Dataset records
=== Section Start ===

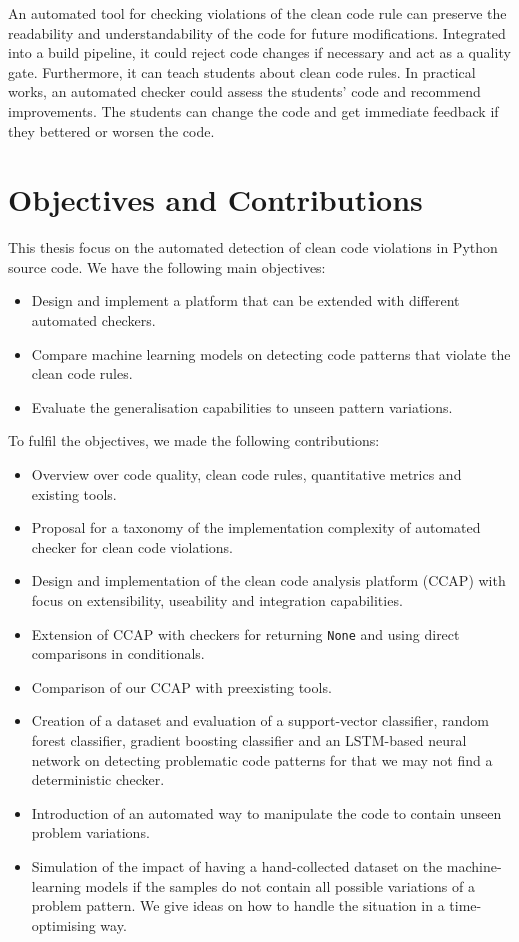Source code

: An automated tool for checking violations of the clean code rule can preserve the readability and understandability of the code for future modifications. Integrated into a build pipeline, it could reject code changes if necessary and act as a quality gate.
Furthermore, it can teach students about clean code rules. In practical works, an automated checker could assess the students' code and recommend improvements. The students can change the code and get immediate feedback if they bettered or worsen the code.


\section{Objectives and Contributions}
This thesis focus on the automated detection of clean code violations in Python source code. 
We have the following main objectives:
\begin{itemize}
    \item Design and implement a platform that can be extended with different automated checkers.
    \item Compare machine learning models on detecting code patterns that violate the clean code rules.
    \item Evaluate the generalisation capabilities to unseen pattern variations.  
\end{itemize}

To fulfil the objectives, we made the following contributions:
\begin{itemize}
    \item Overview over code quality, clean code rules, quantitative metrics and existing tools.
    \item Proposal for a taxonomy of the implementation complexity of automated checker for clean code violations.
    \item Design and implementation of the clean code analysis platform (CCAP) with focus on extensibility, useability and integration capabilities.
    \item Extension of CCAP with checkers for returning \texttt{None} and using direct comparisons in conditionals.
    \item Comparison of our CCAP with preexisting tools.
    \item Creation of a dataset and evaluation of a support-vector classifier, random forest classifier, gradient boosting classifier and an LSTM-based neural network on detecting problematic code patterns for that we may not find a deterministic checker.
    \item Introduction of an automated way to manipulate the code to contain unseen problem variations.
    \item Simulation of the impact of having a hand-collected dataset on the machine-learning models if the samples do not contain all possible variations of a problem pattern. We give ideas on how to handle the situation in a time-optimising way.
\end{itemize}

=== Section End ===
=== Section Start ===

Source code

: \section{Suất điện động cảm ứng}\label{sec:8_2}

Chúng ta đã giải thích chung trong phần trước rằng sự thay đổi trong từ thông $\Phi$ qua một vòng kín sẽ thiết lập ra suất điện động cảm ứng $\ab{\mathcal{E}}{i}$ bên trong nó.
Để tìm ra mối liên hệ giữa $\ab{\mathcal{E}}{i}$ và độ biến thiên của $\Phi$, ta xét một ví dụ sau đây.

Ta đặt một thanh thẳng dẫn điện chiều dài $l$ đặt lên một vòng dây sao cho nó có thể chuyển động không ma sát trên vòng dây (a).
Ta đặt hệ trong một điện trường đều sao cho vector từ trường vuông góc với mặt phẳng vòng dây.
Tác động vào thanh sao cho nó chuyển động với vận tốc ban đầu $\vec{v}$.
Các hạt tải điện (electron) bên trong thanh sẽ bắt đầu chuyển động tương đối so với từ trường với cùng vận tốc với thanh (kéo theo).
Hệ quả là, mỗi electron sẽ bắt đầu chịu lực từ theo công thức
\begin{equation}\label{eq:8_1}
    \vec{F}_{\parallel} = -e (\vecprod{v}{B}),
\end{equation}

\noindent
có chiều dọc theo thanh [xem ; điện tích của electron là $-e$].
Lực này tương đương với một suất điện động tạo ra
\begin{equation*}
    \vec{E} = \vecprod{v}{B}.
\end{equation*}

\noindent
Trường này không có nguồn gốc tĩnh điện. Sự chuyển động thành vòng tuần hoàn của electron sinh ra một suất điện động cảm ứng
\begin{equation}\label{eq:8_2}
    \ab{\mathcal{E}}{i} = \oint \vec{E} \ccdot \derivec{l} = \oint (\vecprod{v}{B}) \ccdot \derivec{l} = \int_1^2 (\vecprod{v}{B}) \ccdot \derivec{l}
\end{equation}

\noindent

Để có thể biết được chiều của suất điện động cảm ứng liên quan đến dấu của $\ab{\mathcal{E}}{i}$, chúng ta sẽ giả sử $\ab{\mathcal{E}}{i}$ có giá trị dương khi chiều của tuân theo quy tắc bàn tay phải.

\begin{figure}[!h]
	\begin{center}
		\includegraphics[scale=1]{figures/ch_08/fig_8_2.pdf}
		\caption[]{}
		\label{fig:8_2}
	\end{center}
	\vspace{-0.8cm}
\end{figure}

=== Section End ===

> [What you will do]
Look through the data above for the word "variations". Report each line where it occurs.

> [Result of the exercise]
    \item Evaluate the generalisation capabilities to unseen pattern variations.  
    \item Introduction of an automated way to manipulate the code to contain unseen problem variations.
    \item Simulation of the impact of having a hand-collected dataset on the machine-learning models if the samples do not contain all possible variations of a problem pattern. We give ideas on how to handle the situation in a time-optimising way.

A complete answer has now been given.